The US Army has refused a call by several Congressional Democrats to remove the names of two Confederate generals from several Brooklyn streets. Lawmakers claimed that keeping the names amounted to endorsing slavery and racism.

In a letter sent to the New York congressional delegation over the weekend, the Army said it understood the concerns over General Lee Avenue and Stonewall Jackson Way in Fort Hamilton, Brooklyn, but said the names would would remain, according to WPIX-TV.

Robert E. Lee and Thomas Jackson served as US Army officers at the Brooklyn fort, before joining the Confederacy during the 1861-65 Civil War.

Removing their names would be “controversial” and contrary to the “spirit of reconciliation,” Diane Randon, the Army’s deputy assistant chief of staff for installation management, wrote in the letter to lawmakers. “The men in question were honored on Fort Hamilton as individuals, not as representatives of any particular cause or ideology.”

Representative Yvette Clarke (D-New York), said she was disappointed with the Army’s decision.

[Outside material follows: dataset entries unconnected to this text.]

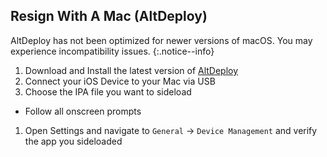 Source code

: ## Resign With A Mac (AltDeploy)

AltDeploy has not been optimized for newer versions of macOS. You may experience incompatibility issues.
{:.notice--info}

1. Download and Install the latest version of [AltDeploy](https://github.com/pixelomer/AltDeploy/releases)
1. Connect your iOS Device to  your Mac via USB
1. Choose the IPA file you want to sideload
  - Follow all onscreen prompts
1. Open Settings and navigate to `General` -> `Device Management` and verify the app you sideloaded


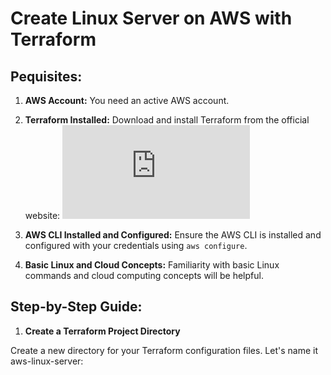 # Create Linux Server on AWS with Terraform

## Pequisites:

1.  **AWS Account:** You need an active AWS account.

2. **Terraform Installed:** Download and install Terraform from the official website: ![Terraform Official Website](https://www.terraform.io/downloads.html)

3. **AWS CLI Installed and Configured:** Ensure the AWS CLI is installed and configured with your credentials using `aws configure`.

4. **Basic Linux and Cloud Concepts:** Familiarity with basic Linux commands and cloud computing concepts will be helpful.


## Step-by-Step Guide:

1. **Create a Terraform Project Directory**

Create a new directory for your Terraform configuration files. Let's name it aws-linux-server: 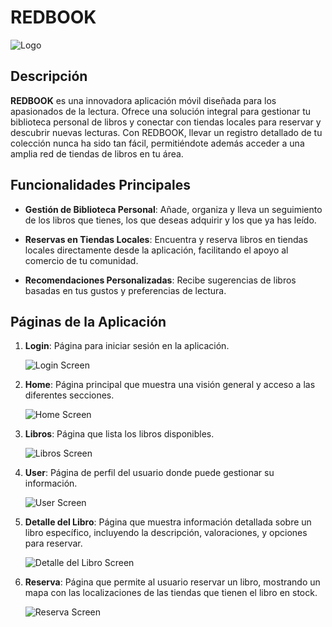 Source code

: # REDBOOK

![Logo](app_flutter/assets/images/logo.png)

## Descripción

**REDBOOK** es una innovadora aplicación móvil diseñada para los apasionados de la lectura. Ofrece una solución integral para gestionar tu biblioteca personal de libros y conectar con tiendas locales para reservar y descubrir nuevas lecturas. Con REDBOOK, llevar un registro detallado de tu colección nunca ha sido tan fácil, permitiéndote además acceder a una amplia red de tiendas de libros en tu área.

## Funcionalidades Principales

- **Gestión de Biblioteca Personal**: Añade, organiza y lleva un seguimiento de los libros que tienes, los que deseas adquirir y los que ya has leído.
  
- **Reservas en Tiendas Locales**: Encuentra y reserva libros en tiendas locales directamente desde la aplicación, facilitando el apoyo al comercio de tu comunidad.
  
- **Recomendaciones Personalizadas**: Recibe sugerencias de libros basadas en tus gustos y preferencias de lectura.
  
## Páginas de la Aplicación

1. **Login**: Página para iniciar sesión en la aplicación.

   ![Login Screen](img/login.png)

2. **Home**: Página principal que muestra una visión general y acceso a las diferentes secciones.

   ![Home Screen](img/libros.png)

3. **Libros**: Página que lista los libros disponibles.

   ![Libros Screen](img/libros.png)

4. **User**: Página de perfil del usuario donde puede gestionar su información.

   ![User Screen](img/usuario.png)

5. **Detalle del Libro**: Página que muestra información detallada sobre un libro específico, incluyendo la descripción, valoraciones, y opciones para reservar.

   ![Detalle del Libro Screen](img/libro.png)

6. **Reserva**: Página que permite al usuario reservar un libro, mostrando un mapa con las localizaciones de las tiendas que tienen el libro en stock.

   ![Reserva Screen](URL_DE_LA_IMAGEN)
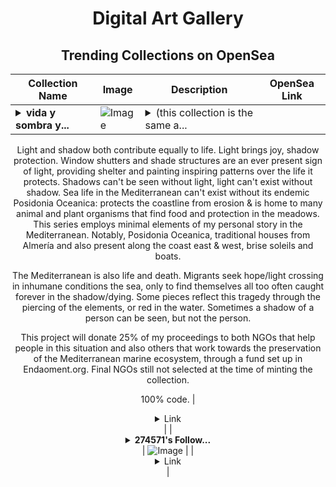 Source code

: <div align="center">

# Digital Art Gallery

## Trending Collections on OpenSea

| Collection Name                       | Image                                                                                     | Description                       | OpenSea Link                                                                                          |
|---------------------------------------|-------------------------------------------------------------------------------------------|-----------------------------------|--------------------------------------------------------------------------------------------------------|
| **<details><summary>vida y sombra y...</summary>vida y sombra y luz y muerte - ext</details>** | ![Image](https://i.seadn.io/s/raw/files/5777405733ee8c4309eabb7a50cb706f.jpg?w=500&auto=format?w=200&auto=format) | <details><summary>(this collection is the same a...</summary>(this collection is the same as "vida y sombra y luz y muerte", a different set of pieces that were part of the original artwork, just created as a new collection to allow for direct mint of the pieces, vs. random mint in the 1st time the pieces where released)

Light and shadow both contribute equally to life. Light brings joy, shadow protection. Window shutters and shade structures are an ever present sign of light, providing shelter and painting inspiring patterns over the life it protects. Shadows can't be seen without light, light can't exist without shadow. Sea life in the Mediterranean can't exist without its endemic Posidonia Oceanica: protects the coastline from erosion & is home to many animal and plant organisms that find food and protection in the meadows. This series employs minimal elements of my personal story in the Mediterranean. Notably, Posidonia Oceanica, traditional houses from Almería and also present along the coast east & west, brise soleils and boats.

The Mediterranean is also life and death. Migrants seek hope/light crossing in inhumane conditions the sea, only to find themselves all too often caught forever in the shadow/dying. Some pieces reflect this tragedy through the piercing of the elements, or red in the water. Sometimes a shadow of a person can be seen, but not the person.

This project will donate 25% of my proceedings to both NGOs that help people in this situation and also others that work towards the preservation of the Mediterranean marine ecosystem, through a fund set up in Endaoment.org. Final NGOs still not selected at the time of minting the collection.

100% code.</details> | <details><summary>Link</summary>[vida y sombra y luz y muerte - ext](https://opensea.io/collection/vida-y-sombra-y-luz-y-muerte-ext)</details> |
| **<details><summary>274571's Follow...</summary>274571's Follower</details>** | ![Image](https://i.seadn.io/s/raw/files/19f9f090920392cc3650cbdf4361755b.png?w=500&auto=format?w=200&auto=format) |  | <details><summary>Link</summary>[274571's Follower](https://opensea.io/collection/274571-s-follower)</details> |

</div> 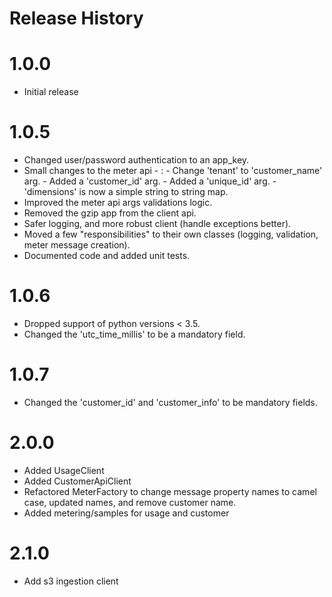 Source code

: Release History
===============

1.0.0
============
* Initial release


1.0.5
============
- Changed user/password authentication to an app_key.
- Small changes to the meter api -
    :   -   Change 'tenant' to 'customer_name' arg.
        -   Added a 'customer_id' arg.
        -   Added a 'unique_id' arg.
        -   'dimensions' is now a simple string to string map.
- Improved the meter api args validations logic.
- Removed the gzip app from the client api.
- Safer logging, and more robust client (handle exceptions better).
- Moved a few "responsibilities" to their own classes (logging, validation, meter message creation).
- Documented code and added unit tests.

1.0.6
============
- Dropped support of python versions < 3.5.
- Changed the 'utc_time_millis' to be a mandatory field.


1.0.7
============
- Changed the 'customer_id' and 'customer_info' to be mandatory fields.

2.0.0
============
- Added UsageClient
- Added CustomerApiClient
- Refactored MeterFactory to change message property names to camel case, updated names, and remove customer name. 
- Added metering/samples for usage and customer

2.1.0
============
- Add s3 ingestion client  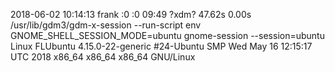 2018-06-02 10:14:13
frank :0 :0 09:49 ?xdm? 47.62s 0.00s /usr/lib/gdm3/gdm-x-session --run-script env GNOME_SHELL_SESSION_MODE=ubuntu gnome-session --session=ubuntu
Linux FLUbuntu 4.15.0-22-generic #24-Ubuntu SMP Wed May 16 12:15:17 UTC 2018 x86_64 x86_64 x86_64 GNU/Linux
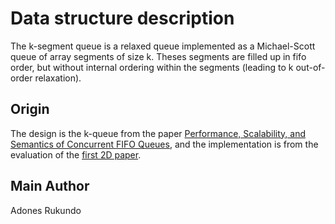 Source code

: # Data structure description

The k-segment queue is a relaxed queue implemented as a Michael-Scott queue of array segments of size k. Theses segments are filled up in fifo order, but without internal ordering within the segments (leading to k out-of-order relaxation).

## Origin

The design is the k-queue from the paper [Performance, Scalability, and Semantics of Concurrent FIFO Queues](https://doi.org/10.1007/978-3-642-33078-0_20), and the implementation is from the evaluation of the [first 2D paper](https://doi.org/10.4230/LIPIcs.DISC.2019.31).

## Main Author

Adones Rukundo
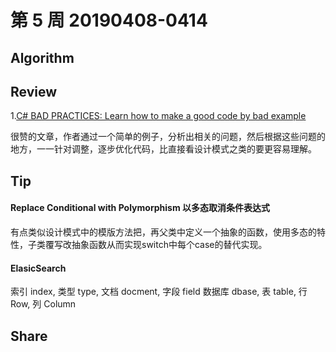 # 第 5 周  20190408-0414

## Algorithm


## Review

1.[C# BAD PRACTICES: Learn how to make a good code by bad example](https://www.codeproject.com/Articles/1083348/Csharp-BAD-PRACTICES-Learn-how-to-make-a-good-code)

很赞的文章，作者通过一个简单的例子，分析出相关的问题，然后根据这些问题的地方，一一针对调整，逐步优化代码，比直接看设计模式之类的要更容易理解。

## Tip

#### Replace Conditional with Polymorphism 以多态取消条件表达式

有点类似设计模式中的模版方法把，再父类中定义一个抽象的函数，使用多态的特性，子类覆写改抽象函数从而实现switch中每个case的替代实现。


#### ElasicSearch 

索引 index,    类型 type, 文档 docment, 字段 field
数据库 dbase,  表 table,   行 Row,       列 Column

## Share

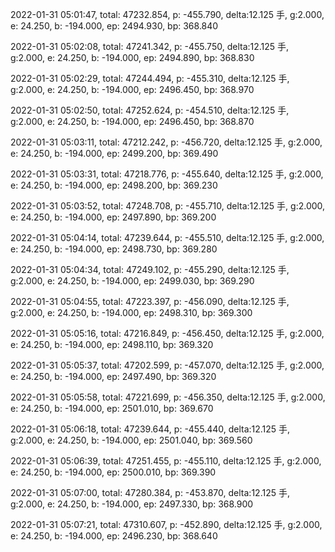 2022-01-31 05:01:47, total: 47232.854, p: -455.790, delta:12.125 手, g:2.000, e: 24.250, b: -194.000, ep: 2494.930, bp: 368.840

2022-01-31 05:02:08, total: 47241.342, p: -455.750, delta:12.125 手, g:2.000, e: 24.250, b: -194.000, ep: 2494.890, bp: 368.830

2022-01-31 05:02:29, total: 47244.494, p: -455.310, delta:12.125 手, g:2.000, e: 24.250, b: -194.000, ep: 2496.450, bp: 368.970

2022-01-31 05:02:50, total: 47252.624, p: -454.510, delta:12.125 手, g:2.000, e: 24.250, b: -194.000, ep: 2496.450, bp: 368.870

2022-01-31 05:03:11, total: 47212.242, p: -456.720, delta:12.125 手, g:2.000, e: 24.250, b: -194.000, ep: 2499.200, bp: 369.490

2022-01-31 05:03:31, total: 47218.776, p: -455.640, delta:12.125 手, g:2.000, e: 24.250, b: -194.000, ep: 2498.200, bp: 369.230

2022-01-31 05:03:52, total: 47248.708, p: -455.710, delta:12.125 手, g:2.000, e: 24.250, b: -194.000, ep: 2497.890, bp: 369.200

2022-01-31 05:04:14, total: 47239.644, p: -455.510, delta:12.125 手, g:2.000, e: 24.250, b: -194.000, ep: 2498.730, bp: 369.280

2022-01-31 05:04:34, total: 47249.102, p: -455.290, delta:12.125 手, g:2.000, e: 24.250, b: -194.000, ep: 2499.030, bp: 369.290

2022-01-31 05:04:55, total: 47223.397, p: -456.090, delta:12.125 手, g:2.000, e: 24.250, b: -194.000, ep: 2498.310, bp: 369.300

2022-01-31 05:05:16, total: 47216.849, p: -456.450, delta:12.125 手, g:2.000, e: 24.250, b: -194.000, ep: 2498.110, bp: 369.320

2022-01-31 05:05:37, total: 47202.599, p: -457.070, delta:12.125 手, g:2.000, e: 24.250, b: -194.000, ep: 2497.490, bp: 369.320

2022-01-31 05:05:58, total: 47221.699, p: -456.350, delta:12.125 手, g:2.000, e: 24.250, b: -194.000, ep: 2501.010, bp: 369.670

2022-01-31 05:06:18, total: 47239.644, p: -455.440, delta:12.125 手, g:2.000, e: 24.250, b: -194.000, ep: 2501.040, bp: 369.560

2022-01-31 05:06:39, total: 47251.455, p: -455.110, delta:12.125 手, g:2.000, e: 24.250, b: -194.000, ep: 2500.010, bp: 369.390

2022-01-31 05:07:00, total: 47280.384, p: -453.870, delta:12.125 手, g:2.000, e: 24.250, b: -194.000, ep: 2497.330, bp: 368.900

2022-01-31 05:07:21, total: 47310.607, p: -452.890, delta:12.125 手, g:2.000, e: 24.250, b: -194.000, ep: 2496.230, bp: 368.640
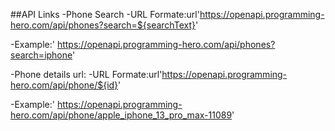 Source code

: ##API Links
-Phone Search
-URL Formate:url'https://openapi.programming-hero.com/api/phones?search=${searchText}'

-Example:' https://openapi.programming-hero.com/api/phones?search=iphone'


-Phone details url:
-URL Formate:url'https://openapi.programming-hero.com/api/phone/${id}'

-Example:'  https://openapi.programming-hero.com/api/phone/apple_iphone_13_pro_max-11089' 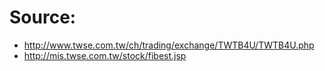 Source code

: # Source:
- http://www.twse.com.tw/ch/trading/exchange/TWTB4U/TWTB4U.php
- http://mis.twse.com.tw/stock/fibest.jsp

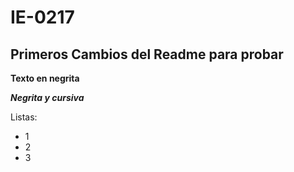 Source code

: # IE-0217
## Primeros Cambios del Readme para probar
**Texto en negrita**

***Negrita y cursiva***

Listas:
- 1
- 2
- 3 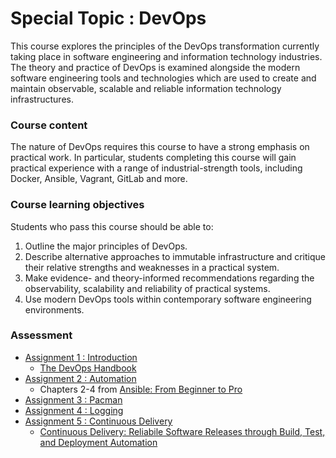 # Special Topic : DevOps

This course explores the principles of the DevOps transformation currently taking place in software engineering and information technology industries. The theory and practice of DevOps is examined alongside the modern software engineering tools and technologies which are used to create and maintain observable, scalable and reliable information technology infrastructures.

### Course content

The nature of DevOps requires this course to have a strong emphasis on practical work. In particular, students completing this course will gain practical experience with a range of industrial-strength tools, including Docker, Ansible, Vagrant, GitLab and more.

### Course learning objectives
Students who pass this course should be able to:
1. Outline the major principles of DevOps.
2. Describe alternative approaches to immutable infrastructure and critique their relative strengths and weaknesses in a practical system.
3. Make evidence- and theory-informed recommendations regarding the observability, scalability and reliability of practical systems.
4. Use modern DevOps tools within contemporary software engineering environments.

### Assessment 

- [Assignment 1 : Introduction](Assignment%201)
    - [The DevOps Handbook](https://learning.oreilly.com/library/view/the-devops-handbook/9781457191381/)
- [Assignment 2 : Automation](Assignment%202)
    - Chapters 2-4 from [Ansible: From Beginner to Pro](https://learning.oreilly.com/library/view/ansible-from-beginner/9781484216590/)
- [Assignment 3 : Pacman](Assignment%203)
- [Assignment 4 : Logging](Assignment%204)
- [Assignment 5 : Continuous Delivery](Assignment%205)
    - [Continuous Delivery: Reliabile Software Releases through Build, Test, and Deployment Automation](https://www.oreilly.com/library/view/continuous-delivery-reliable/9780321670250/)
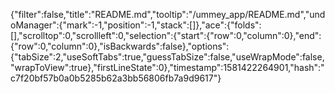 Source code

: {"filter":false,"title":"README.md","tooltip":"/ummey_app/README.md","undoManager":{"mark":-1,"position":-1,"stack":[]},"ace":{"folds":[],"scrolltop":0,"scrollleft":0,"selection":{"start":{"row":0,"column":0},"end":{"row":0,"column":0},"isBackwards":false},"options":{"tabSize":2,"useSoftTabs":true,"guessTabSize":false,"useWrapMode":false,"wrapToView":true},"firstLineState":0},"timestamp":1581422264901,"hash":"c7f20bf57b0a0b5285b62a3bb56806fb7a9d9617"}
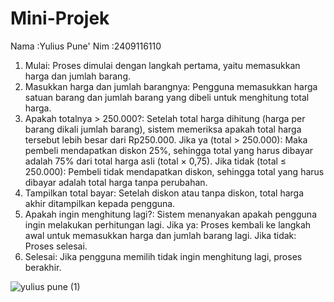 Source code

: # Mini-Projek
Nama  :Yulius Pune'
Nim   :2409116110
1. Mulai: Proses dimulai dengan langkah pertama, yaitu memasukkan harga dan jumlah barang.
2. Masukkan harga dan jumlah barangnya: Pengguna memasukkan harga satuan barang dan jumlah barang yang dibeli untuk menghitung total harga.
3. Apakah totalnya > 250.000?: Setelah total harga dihitung (harga per barang dikali jumlah barang), sistem memeriksa apakah total harga tersebut lebih besar dari Rp250.000.
Jika ya (total > 250.000): Maka pembeli mendapatkan diskon 25%, sehingga total yang harus dibayar adalah 75% dari total harga asli (total × 0,75).
Jika tidak (total ≤ 250.000): Pembeli tidak mendapatkan diskon, sehingga total yang harus dibayar adalah total harga tanpa perubahan.
4. Tampilkan total bayar: Setelah diskon atau tanpa diskon, total harga akhir ditampilkan kepada pengguna.
5. Apakah ingin menghitung lagi?: Sistem menanyakan apakah pengguna ingin melakukan perhitungan lagi.
Jika ya: Proses kembali ke langkah awal untuk memasukkan harga dan jumlah barang lagi.
Jika tidak: Proses selesai.
6. Selesai: Jika pengguna memilih tidak ingin menghitung lagi, proses berakhir.



   
 ![yulius pune (1)](https://github.com/user-attachments/assets/b8158ac4-4c0a-4331-9046-4996ccb248a6)
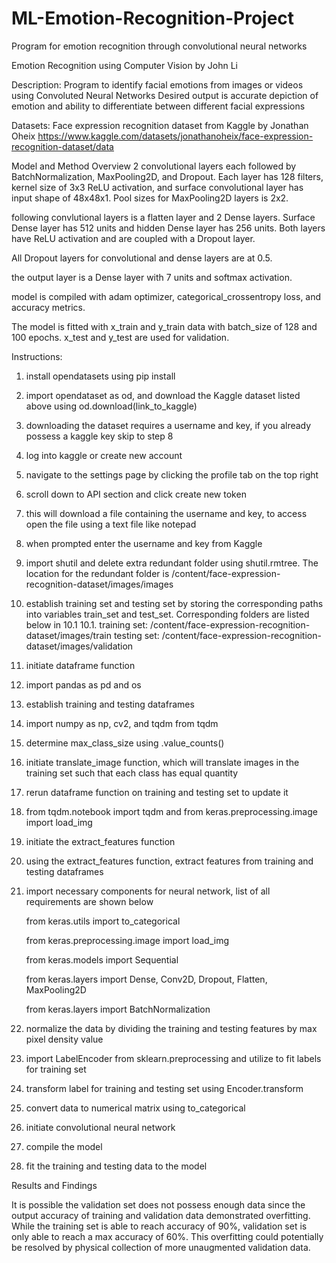 # ML-Emotion-Recognition-Project
Program for emotion recognition through convolutional neural networks

Emotion Recognition using Computer Vision by John Li


Description:
Program to identify facial emotions from images or videos using Convoluted Neural Networks
Desired output is accurate depiction of emotion and ability to differentiate between different facial expressions


Datasets:
Face expression recognition dataset from Kaggle by Jonathan Oheix
https://www.kaggle.com/datasets/jonathanoheix/face-expression-recognition-dataset/data 


Model and Method Overview
2 convolutional layers each followed by BatchNormalization, MaxPooling2D, and Dropout. Each layer has 128 filters, kernel size of 3x3 ReLU activation, and surface convolutional layer has input shape of 48x48x1. Pool sizes for MaxPooling2D layers is 2x2.

following convlutional layers is a flatten layer and 2 Dense layers. Surface Dense layer has 512 units and hidden Dense layer has 256 units. Both layers have ReLU activation and are coupled with a Dropout layer. 

All Dropout layers for convolutional and dense layers are at 0.5.

the output layer is a Dense layer with 7 units and softmax activation.

model is compiled with adam optimizer, categorical_crossentropy loss, and accuracy metrics.

The model is fitted with x_train and y_train data with batch_size of 128 and 100 epochs. x_test and y_test are used for validation.


Instructions:
1. install opendatasets using pip install
2. import opendataset as od, and download the Kaggle dataset listed above using od.download(link_to_kaggle)
3. downloading the dataset requires a username and key, if you already possess a kaggle key skip to step 8
4. log into kaggle or create new account
5. navigate to the settings page by clicking the profile tab on the top right
6. scroll down to API section and click create new token
7. this will download a file containing the username and key, to access open the file using a text file like notepad
8. when prompted enter the username and key from Kaggle
9. import shutil and delete extra redundant folder using shutil.rmtree. The location for the redundant folder is /content/face-expression-recognition-dataset/images/images
10. establish training set and testing set by storing the corresponding paths into variables train_set and test_set. Corresponding folders are listed below in 10.1
10.1. training set: /content/face-expression-recognition-dataset/images/train
      testing set: /content/face-expression-recognition-dataset/images/validation
11. initiate dataframe function
12. import pandas as pd and os
13. establish training and testing dataframes
14. import numpy as np, cv2, and tqdm from tqdm
15. determine max_class_size using .value_counts()
16. initiate translate_image function, which will translate images in the training set such that each class has equal quantity
17. rerun dataframe function on training and testing set to update it
18. from tqdm.notebook import tqdm and from keras.preprocessing.image import load_img
19. initiate the extract_features function
20. using the extract_features function, extract features from training and testing dataframes
21. import necessary components for neural network, list of all requirements are shown below

    from keras.utils import to_categorical

    from keras.preprocessing.image import load_img

    from keras.models import Sequential

    from keras.layers import Dense, Conv2D, Dropout, Flatten, MaxPooling2D

    from keras.layers import BatchNormalization

23. normalize the data by dividing the training and testing features by max pixel density value
24. import LabelEncoder from sklearn.preprocessing and utilize to fit labels for training set
25. transform label for training and testing set using Encoder.transform
26. convert data to numerical matrix using to_categorical
27. initiate convolutional neural network
28. compile the model
29. fit the training and testing data to the model


Results and Findings

It is possible the validation set does not possess enough data since the output accuracy of training and validation data demonstrated overfitting. While the training set is able to reach accuracy of 90%, validation set is only able to reach a max accuracy of 60%. This overfitting could potentially be resolved by physical collection of more unaugmented validation data.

“These monuments [sic] are deeply offensive to the hundreds of thousands of Brooklyn residents and members of the armed forces stationed at Fort Hamilton whose ancestors Robert E. Lee and Stonewall Jackson fought to hold in slavery,” Clarke said in a statement.

Rather than reconciliation, she said, the tribute shows complicity by the North and the South to ignore the interests of African Americans and enforce white supremacy, effectively denying the results of the Civil War for generations.

“We are still living with the failure of this nation to fully accept that result, as well as the post-Civil war amendments that were ratified to establish the freedom of women and men who had been held in bondage,” added Clarke.

The initial request, authored by Clarke and signed by her fellow Democrats Nydia Velazquez, Jerrold Nadler and Hakeem Jeffries, came in June this year, after several Confederate monuments were taken down in New Orleans, Louisiana.

Clarke said she will continue to petition the Army to rename the Fort Hamilton streets.

“The department describes any possible renaming of these streets as potentially ‘controversial.’ Nonsense,” she said.

Lee commanded the Confederate forces in Virginia from June 1862 to April 1865, when he surrendered. Jackson, who was known as “Stonewall” for his brigade’s stand in the First Battle of Manassas, commanded a corps under Lee until he was killed in a friendly-fire incident during the May 1863 Battle of Chancellorsville.